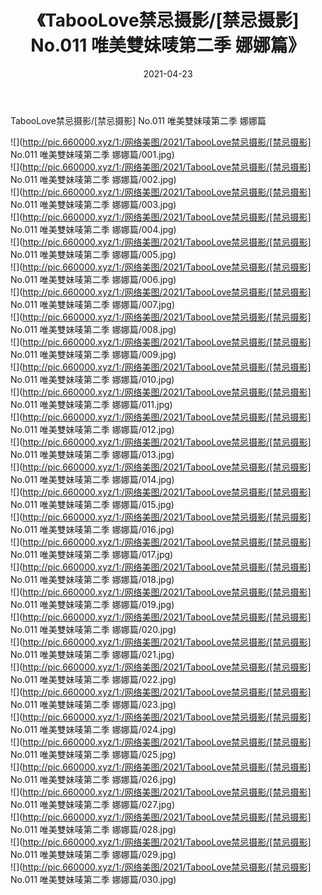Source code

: ﻿---
layout: post
title:  《TabooLove禁忌摄影/[禁忌摄影] No.011 唯美雙妹唛第二季 娜娜篇》
date:   2021-04-23
img: http://pic.660000.xyz/1:/网络美图/2021/TabooLove禁忌摄影/[禁忌摄影] No.011 唯美雙妹唛第二季 娜娜篇/000.jpg
categories: [美女, 清纯, 唯美]
---

TabooLove禁忌摄影/[禁忌摄影] No.011 唯美雙妹唛第二季 娜娜篇

 ![](http://pic.660000.xyz/1:/网络美图/2021/TabooLove禁忌摄影/[禁忌摄影] No.011 唯美雙妹唛第二季 娜娜篇/001.jpg) <br>![](http://pic.660000.xyz/1:/网络美图/2021/TabooLove禁忌摄影/[禁忌摄影] No.011 唯美雙妹唛第二季 娜娜篇/002.jpg) <br>![](http://pic.660000.xyz/1:/网络美图/2021/TabooLove禁忌摄影/[禁忌摄影] No.011 唯美雙妹唛第二季 娜娜篇/003.jpg) <br>![](http://pic.660000.xyz/1:/网络美图/2021/TabooLove禁忌摄影/[禁忌摄影] No.011 唯美雙妹唛第二季 娜娜篇/004.jpg) <br>![](http://pic.660000.xyz/1:/网络美图/2021/TabooLove禁忌摄影/[禁忌摄影] No.011 唯美雙妹唛第二季 娜娜篇/005.jpg) <br>![](http://pic.660000.xyz/1:/网络美图/2021/TabooLove禁忌摄影/[禁忌摄影] No.011 唯美雙妹唛第二季 娜娜篇/006.jpg) <br>![](http://pic.660000.xyz/1:/网络美图/2021/TabooLove禁忌摄影/[禁忌摄影] No.011 唯美雙妹唛第二季 娜娜篇/007.jpg) <br>![](http://pic.660000.xyz/1:/网络美图/2021/TabooLove禁忌摄影/[禁忌摄影] No.011 唯美雙妹唛第二季 娜娜篇/008.jpg) <br>![](http://pic.660000.xyz/1:/网络美图/2021/TabooLove禁忌摄影/[禁忌摄影] No.011 唯美雙妹唛第二季 娜娜篇/009.jpg) <br>![](http://pic.660000.xyz/1:/网络美图/2021/TabooLove禁忌摄影/[禁忌摄影] No.011 唯美雙妹唛第二季 娜娜篇/010.jpg) <br>![](http://pic.660000.xyz/1:/网络美图/2021/TabooLove禁忌摄影/[禁忌摄影] No.011 唯美雙妹唛第二季 娜娜篇/011.jpg) <br>![](http://pic.660000.xyz/1:/网络美图/2021/TabooLove禁忌摄影/[禁忌摄影] No.011 唯美雙妹唛第二季 娜娜篇/012.jpg) <br>![](http://pic.660000.xyz/1:/网络美图/2021/TabooLove禁忌摄影/[禁忌摄影] No.011 唯美雙妹唛第二季 娜娜篇/013.jpg) <br>![](http://pic.660000.xyz/1:/网络美图/2021/TabooLove禁忌摄影/[禁忌摄影] No.011 唯美雙妹唛第二季 娜娜篇/014.jpg) <br>![](http://pic.660000.xyz/1:/网络美图/2021/TabooLove禁忌摄影/[禁忌摄影] No.011 唯美雙妹唛第二季 娜娜篇/015.jpg) <br>![](http://pic.660000.xyz/1:/网络美图/2021/TabooLove禁忌摄影/[禁忌摄影] No.011 唯美雙妹唛第二季 娜娜篇/016.jpg) <br>![](http://pic.660000.xyz/1:/网络美图/2021/TabooLove禁忌摄影/[禁忌摄影] No.011 唯美雙妹唛第二季 娜娜篇/017.jpg) <br>![](http://pic.660000.xyz/1:/网络美图/2021/TabooLove禁忌摄影/[禁忌摄影] No.011 唯美雙妹唛第二季 娜娜篇/018.jpg) <br>![](http://pic.660000.xyz/1:/网络美图/2021/TabooLove禁忌摄影/[禁忌摄影] No.011 唯美雙妹唛第二季 娜娜篇/019.jpg) <br>![](http://pic.660000.xyz/1:/网络美图/2021/TabooLove禁忌摄影/[禁忌摄影] No.011 唯美雙妹唛第二季 娜娜篇/020.jpg) <br>![](http://pic.660000.xyz/1:/网络美图/2021/TabooLove禁忌摄影/[禁忌摄影] No.011 唯美雙妹唛第二季 娜娜篇/021.jpg) <br>![](http://pic.660000.xyz/1:/网络美图/2021/TabooLove禁忌摄影/[禁忌摄影] No.011 唯美雙妹唛第二季 娜娜篇/022.jpg) <br>![](http://pic.660000.xyz/1:/网络美图/2021/TabooLove禁忌摄影/[禁忌摄影] No.011 唯美雙妹唛第二季 娜娜篇/023.jpg) <br>![](http://pic.660000.xyz/1:/网络美图/2021/TabooLove禁忌摄影/[禁忌摄影] No.011 唯美雙妹唛第二季 娜娜篇/024.jpg) <br>![](http://pic.660000.xyz/1:/网络美图/2021/TabooLove禁忌摄影/[禁忌摄影] No.011 唯美雙妹唛第二季 娜娜篇/025.jpg) <br>![](http://pic.660000.xyz/1:/网络美图/2021/TabooLove禁忌摄影/[禁忌摄影] No.011 唯美雙妹唛第二季 娜娜篇/026.jpg) <br>![](http://pic.660000.xyz/1:/网络美图/2021/TabooLove禁忌摄影/[禁忌摄影] No.011 唯美雙妹唛第二季 娜娜篇/027.jpg) <br>![](http://pic.660000.xyz/1:/网络美图/2021/TabooLove禁忌摄影/[禁忌摄影] No.011 唯美雙妹唛第二季 娜娜篇/028.jpg) <br>![](http://pic.660000.xyz/1:/网络美图/2021/TabooLove禁忌摄影/[禁忌摄影] No.011 唯美雙妹唛第二季 娜娜篇/029.jpg) <br>![](http://pic.660000.xyz/1:/网络美图/2021/TabooLove禁忌摄影/[禁忌摄影] No.011 唯美雙妹唛第二季 娜娜篇/030.jpg) <br>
·····
**What to do**
An exact copy of the listing is required; return it without any pictures.

**Solution for this problem**
Source code

: ﻿---
layout: post
title:  《TabooLove禁忌摄影/[禁忌摄影] No.011 唯美雙妹唛第二季 娜娜篇》
date:   2021-04-23
img: http://pic.660000.xyz/1:/网络美图/2021/TabooLove禁忌摄影/[禁忌摄影] No.011 唯美雙妹唛第二季 娜娜篇/000.jpg
categories: [美女, 清纯, 唯美]
---

TabooLove禁忌摄影/[禁忌摄影] No.011 唯美雙妹唛第二季 娜娜篇

 ![](http://pic.660000.xyz/1:/网络美图/2021/TabooLove禁忌摄影/[禁忌摄影] No.011 唯美雙妹唛第二季 娜娜篇/001.jpg) <br>![](http://pic.660000.xyz/1:/网络美图/2021/TabooLove禁忌摄影/[禁忌摄影] No.011 唯美雙妹唛第二季 娜娜篇/002.jpg) <br>![](http://pic.660000.xyz/1:/网络美图/2021/TabooLove禁忌摄影/[禁忌摄影] No.011 唯美雙妹唛第二季 娜娜篇/003.jpg) <br>![](http://pic.660000.xyz/1:/网络美图/2021/TabooLove禁忌摄影/[禁忌摄影] No.011 唯美雙妹唛第二季 娜娜篇/004.jpg) <br>![](http://pic.660000.xyz/1:/网络美图/2021/TabooLove禁忌摄影/[禁忌摄影] No.011 唯美雙妹唛第二季 娜娜篇/005.jpg) <br>![](http://pic.660000.xyz/1:/网络美图/2021/TabooLove禁忌摄影/[禁忌摄影] No.011 唯美雙妹唛第二季 娜娜篇/006.jpg) <br>![](http://pic.660000.xyz/1:/网络美图/2021/TabooLove禁忌摄影/[禁忌摄影] No.011 唯美雙妹唛第二季 娜娜篇/007.jpg) <br>![](http://pic.660000.xyz/1:/网络美图/2021/TabooLove禁忌摄影/[禁忌摄影] No.011 唯美雙妹唛第二季 娜娜篇/008.jpg) <br>![](http://pic.660000.xyz/1:/网络美图/2021/TabooLove禁忌摄影/[禁忌摄影] No.011 唯美雙妹唛第二季 娜娜篇/009.jpg) <br>![](http://pic.660000.xyz/1:/网络美图/2021/TabooLove禁忌摄影/[禁忌摄影] No.011 唯美雙妹唛第二季 娜娜篇/010.jpg) <br>![](http://pic.660000.xyz/1:/网络美图/2021/TabooLove禁忌摄影/[禁忌摄影] No.011 唯美雙妹唛第二季 娜娜篇/011.jpg) <br>![](http://pic.660000.xyz/1:/网络美图/2021/TabooLove禁忌摄影/[禁忌摄影] No.011 唯美雙妹唛第二季 娜娜篇/012.jpg) <br>![](http://pic.660000.xyz/1:/网络美图/2021/TabooLove禁忌摄影/[禁忌摄影] No.011 唯美雙妹唛第二季 娜娜篇/013.jpg) <br>![](http://pic.660000.xyz/1:/网络美图/2021/TabooLove禁忌摄影/[禁忌摄影] No.011 唯美雙妹唛第二季 娜娜篇/014.jpg) <br>![](http://pic.660000.xyz/1:/网络美图/2021/TabooLove禁忌摄影/[禁忌摄影] No.011 唯美雙妹唛第二季 娜娜篇/015.jpg) <br>![](http://pic.660000.xyz/1:/网络美图/2021/TabooLove禁忌摄影/[禁忌摄影] No.011 唯美雙妹唛第二季 娜娜篇/016.jpg) <br>![](http://pic.660000.xyz/1:/网络美图/2021/TabooLove禁忌摄影/[禁忌摄影] No.011 唯美雙妹唛第二季 娜娜篇/017.jpg) <br>![](http://pic.660000.xyz/1:/网络美图/2021/TabooLove禁忌摄影/[禁忌摄影] No.011 唯美雙妹唛第二季 娜娜篇/018.jpg) <br>![](http://pic.660000.xyz/1:/网络美图/2021/TabooLove禁忌摄影/[禁忌摄影] No.011 唯美雙妹唛第二季 娜娜篇/019.jpg) <br>![](http://pic.660000.xyz/1:/网络美图/2021/TabooLove禁忌摄影/[禁忌摄影] No.011 唯美雙妹唛第二季 娜娜篇/020.jpg) <br>![](http://pic.660000.xyz/1:/网络美图/2021/TabooLove禁忌摄影/[禁忌摄影] No.011 唯美雙妹唛第二季 娜娜篇/021.jpg) <br>![](http://pic.660000.xyz/1:/网络美图/2021/TabooLove禁忌摄影/[禁忌摄影] No.011 唯美雙妹唛第二季 娜娜篇/022.jpg) <br>![](http://pic.660000.xyz/1:/网络美图/2021/TabooLove禁忌摄影/[禁忌摄影] No.011 唯美雙妹唛第二季 娜娜篇/023.jpg) <br>![](http://pic.660000.xyz/1:/网络美图/2021/TabooLove禁忌摄影/[禁忌摄影] No.011 唯美雙妹唛第二季 娜娜篇/024.jpg) <br>![](http://pic.660000.xyz/1:/网络美图/2021/TabooLove禁忌摄影/[禁忌摄影] No.011 唯美雙妹唛第二季 娜娜篇/025.jpg) <br>![](http://pic.660000.xyz/1:/网络美图/2021/TabooLove禁忌摄影/[禁忌摄影] No.011 唯美雙妹唛第二季 娜娜篇/026.jpg) <br>![](http://pic.660000.xyz/1:/网络美图/2021/TabooLove禁忌摄影/[禁忌摄影] No.011 唯美雙妹唛第二季 娜娜篇/027.jpg) <br>![](http://pic.660000.xyz/1:/网络美图/2021/TabooLove禁忌摄影/[禁忌摄影] No.011 唯美雙妹唛第二季 娜娜篇/028.jpg) <br>![](http://pic.660000.xyz/1:/网络美图/2021/TabooLove禁忌摄影/[禁忌摄影] No.011 唯美雙妹唛第二季 娜娜篇/029.jpg) <br>![](http://pic.660000.xyz/1:/网络美图/2021/TabooLove禁忌摄影/[禁忌摄影] No.011 唯美雙妹唛第二季 娜娜篇/030.jpg) <br>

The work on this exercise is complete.